All Creation Groans: Toward a Theology of Disease and Global Health, edited by Daniel W. O’Neill and Beth Snodderly, Pickwick 2021

William Newbrandera

aMHA, MAE, PhD, International Public Health & Health Economics Consultant, USA

Introduction

Of the many problems of this world, pandemics and disease are a major cause of humankind’s misery. This fact is highlighted by the current COVID-19 pandemic and the death and destruction it has inflicted on the world across all populations and countries. The common approach of the global health community has been to focus on science and medicine to deal with the corrupted creation that has been afflicted with disease and its many ramifications on the human body. Disease impacts individuals, families, and communities, not just physically, but also spiritually, socially, psychologically, and ecologically. The effects are felt on an individual and collective basis. In seeking solutions, the global health community has often been blind to spiritual elements having any relevance in identifying root causes. Our hope, as Christians in a fallen world, rests in God having every intention of healing this world from the ill forces brought about by evil through redemption, both spiritual and physical.
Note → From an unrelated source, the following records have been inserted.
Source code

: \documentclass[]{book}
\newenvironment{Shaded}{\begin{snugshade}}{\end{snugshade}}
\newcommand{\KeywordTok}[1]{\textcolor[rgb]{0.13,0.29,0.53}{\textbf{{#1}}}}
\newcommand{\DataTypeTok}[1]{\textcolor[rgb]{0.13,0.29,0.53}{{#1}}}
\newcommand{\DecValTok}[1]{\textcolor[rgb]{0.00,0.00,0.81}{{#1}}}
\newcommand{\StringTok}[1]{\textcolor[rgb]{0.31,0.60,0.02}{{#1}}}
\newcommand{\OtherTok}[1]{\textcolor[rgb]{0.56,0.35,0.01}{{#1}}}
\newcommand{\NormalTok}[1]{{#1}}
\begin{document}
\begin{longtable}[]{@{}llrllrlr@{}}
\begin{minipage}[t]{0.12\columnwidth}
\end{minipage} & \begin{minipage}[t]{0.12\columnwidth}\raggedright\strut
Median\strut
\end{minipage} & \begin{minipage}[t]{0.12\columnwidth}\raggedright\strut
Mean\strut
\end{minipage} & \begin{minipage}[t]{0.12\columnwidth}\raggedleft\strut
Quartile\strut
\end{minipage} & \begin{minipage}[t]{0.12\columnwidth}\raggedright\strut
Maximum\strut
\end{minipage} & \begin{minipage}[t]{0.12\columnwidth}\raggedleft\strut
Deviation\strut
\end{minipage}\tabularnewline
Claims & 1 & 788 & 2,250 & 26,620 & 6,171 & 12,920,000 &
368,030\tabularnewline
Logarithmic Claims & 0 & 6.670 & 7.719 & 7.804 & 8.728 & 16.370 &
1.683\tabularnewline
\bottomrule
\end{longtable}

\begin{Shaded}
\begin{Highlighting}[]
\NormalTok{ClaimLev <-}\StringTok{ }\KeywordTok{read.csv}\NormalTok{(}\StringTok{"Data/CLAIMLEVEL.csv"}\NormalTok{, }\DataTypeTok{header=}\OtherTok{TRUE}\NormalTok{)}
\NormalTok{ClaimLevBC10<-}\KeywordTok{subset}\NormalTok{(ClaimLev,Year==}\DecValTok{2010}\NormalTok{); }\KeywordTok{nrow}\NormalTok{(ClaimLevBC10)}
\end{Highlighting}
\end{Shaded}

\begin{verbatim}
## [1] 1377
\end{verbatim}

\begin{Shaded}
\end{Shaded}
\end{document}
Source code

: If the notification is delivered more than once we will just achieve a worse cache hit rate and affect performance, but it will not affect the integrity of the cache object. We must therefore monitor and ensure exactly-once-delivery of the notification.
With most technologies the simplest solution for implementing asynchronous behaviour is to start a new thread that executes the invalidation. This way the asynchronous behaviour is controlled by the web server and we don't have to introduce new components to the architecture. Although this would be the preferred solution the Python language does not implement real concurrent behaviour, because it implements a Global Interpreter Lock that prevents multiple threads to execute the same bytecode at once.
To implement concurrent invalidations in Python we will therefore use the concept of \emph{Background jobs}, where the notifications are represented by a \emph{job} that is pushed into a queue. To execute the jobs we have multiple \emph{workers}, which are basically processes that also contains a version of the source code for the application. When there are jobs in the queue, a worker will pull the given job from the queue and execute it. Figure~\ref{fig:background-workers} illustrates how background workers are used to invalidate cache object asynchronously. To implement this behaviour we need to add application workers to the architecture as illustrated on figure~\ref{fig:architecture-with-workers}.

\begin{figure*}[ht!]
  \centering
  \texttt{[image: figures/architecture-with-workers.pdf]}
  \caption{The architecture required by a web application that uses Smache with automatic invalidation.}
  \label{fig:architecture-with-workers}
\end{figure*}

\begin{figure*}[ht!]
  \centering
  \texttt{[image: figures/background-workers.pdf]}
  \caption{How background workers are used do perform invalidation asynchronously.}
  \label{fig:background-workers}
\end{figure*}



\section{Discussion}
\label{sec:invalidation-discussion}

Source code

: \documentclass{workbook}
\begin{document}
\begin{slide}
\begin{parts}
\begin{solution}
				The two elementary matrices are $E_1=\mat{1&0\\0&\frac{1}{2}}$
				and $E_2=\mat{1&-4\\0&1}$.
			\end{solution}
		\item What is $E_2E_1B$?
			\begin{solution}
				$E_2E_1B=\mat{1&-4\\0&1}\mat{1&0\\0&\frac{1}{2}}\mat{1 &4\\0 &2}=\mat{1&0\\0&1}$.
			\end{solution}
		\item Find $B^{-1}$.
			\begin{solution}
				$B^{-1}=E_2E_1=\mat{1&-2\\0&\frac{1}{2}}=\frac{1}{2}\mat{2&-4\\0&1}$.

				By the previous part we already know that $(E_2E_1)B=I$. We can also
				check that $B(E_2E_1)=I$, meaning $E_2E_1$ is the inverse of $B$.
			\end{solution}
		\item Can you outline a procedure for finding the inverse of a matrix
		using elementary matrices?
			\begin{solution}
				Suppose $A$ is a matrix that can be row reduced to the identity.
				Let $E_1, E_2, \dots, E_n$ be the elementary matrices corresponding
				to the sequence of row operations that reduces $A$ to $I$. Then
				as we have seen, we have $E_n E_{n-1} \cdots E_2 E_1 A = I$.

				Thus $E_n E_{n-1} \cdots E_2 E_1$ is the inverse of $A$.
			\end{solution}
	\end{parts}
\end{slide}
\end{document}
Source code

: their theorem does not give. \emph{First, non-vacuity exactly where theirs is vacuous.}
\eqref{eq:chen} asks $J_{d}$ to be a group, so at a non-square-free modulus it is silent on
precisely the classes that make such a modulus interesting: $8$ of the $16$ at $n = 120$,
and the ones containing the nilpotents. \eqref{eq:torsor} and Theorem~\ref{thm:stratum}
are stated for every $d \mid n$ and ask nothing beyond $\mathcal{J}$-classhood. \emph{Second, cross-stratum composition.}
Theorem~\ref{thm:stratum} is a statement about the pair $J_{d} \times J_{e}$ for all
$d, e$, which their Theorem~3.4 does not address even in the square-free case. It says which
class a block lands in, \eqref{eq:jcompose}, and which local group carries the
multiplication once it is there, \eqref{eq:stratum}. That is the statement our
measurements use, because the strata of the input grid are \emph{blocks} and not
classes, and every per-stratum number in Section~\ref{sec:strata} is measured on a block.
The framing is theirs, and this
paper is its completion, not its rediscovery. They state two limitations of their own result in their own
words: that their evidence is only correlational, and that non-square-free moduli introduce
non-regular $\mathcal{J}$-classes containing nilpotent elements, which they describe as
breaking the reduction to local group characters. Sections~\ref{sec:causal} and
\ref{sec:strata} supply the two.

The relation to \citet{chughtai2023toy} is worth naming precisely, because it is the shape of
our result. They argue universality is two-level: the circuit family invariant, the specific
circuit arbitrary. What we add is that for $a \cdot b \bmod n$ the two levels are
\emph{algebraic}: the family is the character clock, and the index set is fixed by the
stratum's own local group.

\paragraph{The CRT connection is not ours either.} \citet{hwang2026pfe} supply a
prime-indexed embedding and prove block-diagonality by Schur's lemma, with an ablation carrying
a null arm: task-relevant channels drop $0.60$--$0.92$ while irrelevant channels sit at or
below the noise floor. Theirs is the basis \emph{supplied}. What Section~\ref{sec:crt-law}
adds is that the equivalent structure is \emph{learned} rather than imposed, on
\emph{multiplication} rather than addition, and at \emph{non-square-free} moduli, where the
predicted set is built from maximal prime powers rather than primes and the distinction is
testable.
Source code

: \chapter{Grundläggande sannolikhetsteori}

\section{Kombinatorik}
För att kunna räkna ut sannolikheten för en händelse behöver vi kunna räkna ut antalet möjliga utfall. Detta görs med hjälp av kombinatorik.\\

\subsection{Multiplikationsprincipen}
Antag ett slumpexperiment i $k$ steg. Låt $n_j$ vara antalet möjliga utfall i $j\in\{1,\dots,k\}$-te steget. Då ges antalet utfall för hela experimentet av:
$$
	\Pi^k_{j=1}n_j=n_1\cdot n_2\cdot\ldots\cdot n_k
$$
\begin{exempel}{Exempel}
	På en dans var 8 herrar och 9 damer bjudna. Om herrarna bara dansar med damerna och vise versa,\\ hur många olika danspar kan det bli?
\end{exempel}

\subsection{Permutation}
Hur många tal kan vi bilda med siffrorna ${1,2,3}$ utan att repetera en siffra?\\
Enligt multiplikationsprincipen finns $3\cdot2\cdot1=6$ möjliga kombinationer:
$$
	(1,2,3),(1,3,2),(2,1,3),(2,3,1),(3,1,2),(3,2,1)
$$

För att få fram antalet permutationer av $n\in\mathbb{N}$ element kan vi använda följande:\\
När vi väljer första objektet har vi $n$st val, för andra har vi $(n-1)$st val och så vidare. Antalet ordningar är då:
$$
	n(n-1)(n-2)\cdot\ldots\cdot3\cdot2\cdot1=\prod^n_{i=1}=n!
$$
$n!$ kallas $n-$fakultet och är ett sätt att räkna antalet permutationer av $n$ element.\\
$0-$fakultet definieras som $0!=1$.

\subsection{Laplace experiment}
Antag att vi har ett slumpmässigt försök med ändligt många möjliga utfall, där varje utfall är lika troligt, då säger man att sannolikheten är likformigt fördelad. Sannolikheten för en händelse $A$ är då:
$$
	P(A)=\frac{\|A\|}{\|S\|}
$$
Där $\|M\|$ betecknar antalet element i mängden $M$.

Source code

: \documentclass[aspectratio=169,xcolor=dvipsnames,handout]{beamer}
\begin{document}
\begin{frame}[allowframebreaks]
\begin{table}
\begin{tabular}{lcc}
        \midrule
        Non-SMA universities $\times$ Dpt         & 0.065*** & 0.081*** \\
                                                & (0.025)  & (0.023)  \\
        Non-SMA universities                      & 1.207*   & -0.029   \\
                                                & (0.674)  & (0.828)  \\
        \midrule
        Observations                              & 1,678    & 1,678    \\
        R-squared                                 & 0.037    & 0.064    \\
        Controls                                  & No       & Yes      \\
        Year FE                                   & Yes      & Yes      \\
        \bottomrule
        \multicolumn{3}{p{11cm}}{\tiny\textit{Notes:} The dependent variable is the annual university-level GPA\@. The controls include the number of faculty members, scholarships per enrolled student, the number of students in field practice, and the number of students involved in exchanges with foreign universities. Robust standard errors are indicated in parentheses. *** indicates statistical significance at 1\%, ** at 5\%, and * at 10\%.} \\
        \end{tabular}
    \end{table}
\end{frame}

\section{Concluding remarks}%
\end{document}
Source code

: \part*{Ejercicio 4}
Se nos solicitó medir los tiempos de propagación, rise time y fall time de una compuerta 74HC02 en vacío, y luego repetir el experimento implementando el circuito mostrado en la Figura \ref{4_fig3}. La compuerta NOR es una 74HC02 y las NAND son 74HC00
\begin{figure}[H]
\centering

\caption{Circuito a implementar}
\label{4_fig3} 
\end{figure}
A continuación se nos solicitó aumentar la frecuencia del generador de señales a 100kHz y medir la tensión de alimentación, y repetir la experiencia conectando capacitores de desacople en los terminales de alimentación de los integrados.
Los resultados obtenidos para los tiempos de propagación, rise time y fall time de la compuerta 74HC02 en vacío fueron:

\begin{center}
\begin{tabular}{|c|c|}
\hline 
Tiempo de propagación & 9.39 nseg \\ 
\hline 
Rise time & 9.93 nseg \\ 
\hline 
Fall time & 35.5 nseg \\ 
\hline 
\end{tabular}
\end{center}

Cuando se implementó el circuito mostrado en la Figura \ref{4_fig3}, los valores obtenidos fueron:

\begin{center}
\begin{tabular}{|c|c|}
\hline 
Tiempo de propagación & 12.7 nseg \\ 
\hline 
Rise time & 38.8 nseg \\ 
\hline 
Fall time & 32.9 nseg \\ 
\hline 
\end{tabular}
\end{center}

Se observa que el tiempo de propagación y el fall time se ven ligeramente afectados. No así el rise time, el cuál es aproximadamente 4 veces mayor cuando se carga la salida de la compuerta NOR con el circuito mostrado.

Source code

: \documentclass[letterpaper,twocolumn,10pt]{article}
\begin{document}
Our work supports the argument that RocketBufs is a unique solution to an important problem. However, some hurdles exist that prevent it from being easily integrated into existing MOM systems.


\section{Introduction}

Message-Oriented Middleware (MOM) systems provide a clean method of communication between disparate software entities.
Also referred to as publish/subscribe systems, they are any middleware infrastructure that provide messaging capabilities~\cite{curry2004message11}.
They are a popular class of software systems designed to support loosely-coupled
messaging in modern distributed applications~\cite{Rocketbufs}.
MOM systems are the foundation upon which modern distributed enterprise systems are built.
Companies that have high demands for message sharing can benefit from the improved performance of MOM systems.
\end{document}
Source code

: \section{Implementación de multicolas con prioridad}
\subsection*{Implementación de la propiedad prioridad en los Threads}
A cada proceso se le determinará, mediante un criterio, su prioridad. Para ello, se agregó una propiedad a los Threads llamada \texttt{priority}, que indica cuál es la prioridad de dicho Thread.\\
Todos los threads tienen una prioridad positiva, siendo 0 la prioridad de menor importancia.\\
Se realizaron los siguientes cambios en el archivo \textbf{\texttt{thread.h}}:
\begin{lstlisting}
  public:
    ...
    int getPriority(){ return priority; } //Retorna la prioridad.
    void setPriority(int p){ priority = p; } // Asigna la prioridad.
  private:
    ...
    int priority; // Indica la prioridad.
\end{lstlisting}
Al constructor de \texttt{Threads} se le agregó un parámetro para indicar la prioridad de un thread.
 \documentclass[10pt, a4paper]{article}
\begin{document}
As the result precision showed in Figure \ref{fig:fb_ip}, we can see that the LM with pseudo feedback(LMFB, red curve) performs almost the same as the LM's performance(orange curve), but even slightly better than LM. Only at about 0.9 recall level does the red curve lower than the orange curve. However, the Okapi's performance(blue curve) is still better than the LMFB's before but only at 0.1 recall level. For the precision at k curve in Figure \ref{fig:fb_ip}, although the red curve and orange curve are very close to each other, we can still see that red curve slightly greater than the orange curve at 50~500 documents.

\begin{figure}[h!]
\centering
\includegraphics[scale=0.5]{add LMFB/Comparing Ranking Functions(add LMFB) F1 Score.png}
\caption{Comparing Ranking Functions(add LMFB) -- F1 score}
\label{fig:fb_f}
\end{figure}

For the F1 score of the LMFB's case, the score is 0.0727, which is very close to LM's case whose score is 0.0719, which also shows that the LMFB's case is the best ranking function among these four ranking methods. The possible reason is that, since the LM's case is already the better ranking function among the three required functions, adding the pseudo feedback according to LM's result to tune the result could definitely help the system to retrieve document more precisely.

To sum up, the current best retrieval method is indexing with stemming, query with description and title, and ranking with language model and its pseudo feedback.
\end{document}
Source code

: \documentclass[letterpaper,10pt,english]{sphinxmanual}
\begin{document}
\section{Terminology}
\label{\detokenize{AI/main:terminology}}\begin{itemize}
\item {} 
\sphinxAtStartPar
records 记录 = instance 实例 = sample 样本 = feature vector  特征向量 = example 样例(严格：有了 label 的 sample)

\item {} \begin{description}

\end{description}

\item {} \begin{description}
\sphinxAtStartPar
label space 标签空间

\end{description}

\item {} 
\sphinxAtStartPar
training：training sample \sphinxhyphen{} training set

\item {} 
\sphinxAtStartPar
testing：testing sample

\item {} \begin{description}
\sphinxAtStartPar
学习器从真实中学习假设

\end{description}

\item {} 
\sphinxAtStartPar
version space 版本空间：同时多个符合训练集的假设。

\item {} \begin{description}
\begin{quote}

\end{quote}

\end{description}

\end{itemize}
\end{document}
The absence of solutions presents an opportunity and obligation for the church and Christians to be involved in alleviating disease and promoting health, as God intended. But we need a new theological element to our perspective in order to see how fighting disease and promoting health is part of our spiritual responsibility in carrying out God’s plans for reclaiming all of creation. This challenge is not intended as a guilt-laden obligation for Christians in global health, but rather, it is as an opportunity to partner with God, other Christians, and the church in redeeming and reclaiming the creation, including man, to what God wills and what He will bring about in the “new earth” to come. To this end, the book “All Creation Groans: Toward a Theology of Disease and Global Health” makes a wonderful contribution to addressing our well-known global health issues by seeking out solutions with an inclusive theological element. Its editors, O’Neill and Snodderly, state: “There is an increasing call in the Christian community to promote global health, as an indispensable part of glorifying God, by thoughtful application of evidence-based and biblically-based approaches for new levels of innovation and service . . .”(p. xxvii).

Summary

The metanarrative of the book provides the grounds for a deeper, thoughtful re-enunciation by Christians of a missiological agenda to bring healing and wholeness to those afflicted by disease. The book is quite ambitious in addressing the issue of Christians’ active involvement in lessening and reversing the mayhem caused by disease and suffering in God’s creation from a variety of perspectives: theological, scientific, medical research, philosophical, historical, and regional. This is accomplished by tapping an impressive array of 16 experts to pen the 19 chapters, as well as the Introduction and Epilogue. The authors are physicians and health care workers, theologians, scientists, researchers, public health specialists, seminary professors, missiologists, and pastors, many with practical global health experience. The result is an assortment of traditions and perspectives on the origin of evil, sources of disease, and the responsibility of believers and the Church to be a part of God’s greater plan to alleviate disease and promote health.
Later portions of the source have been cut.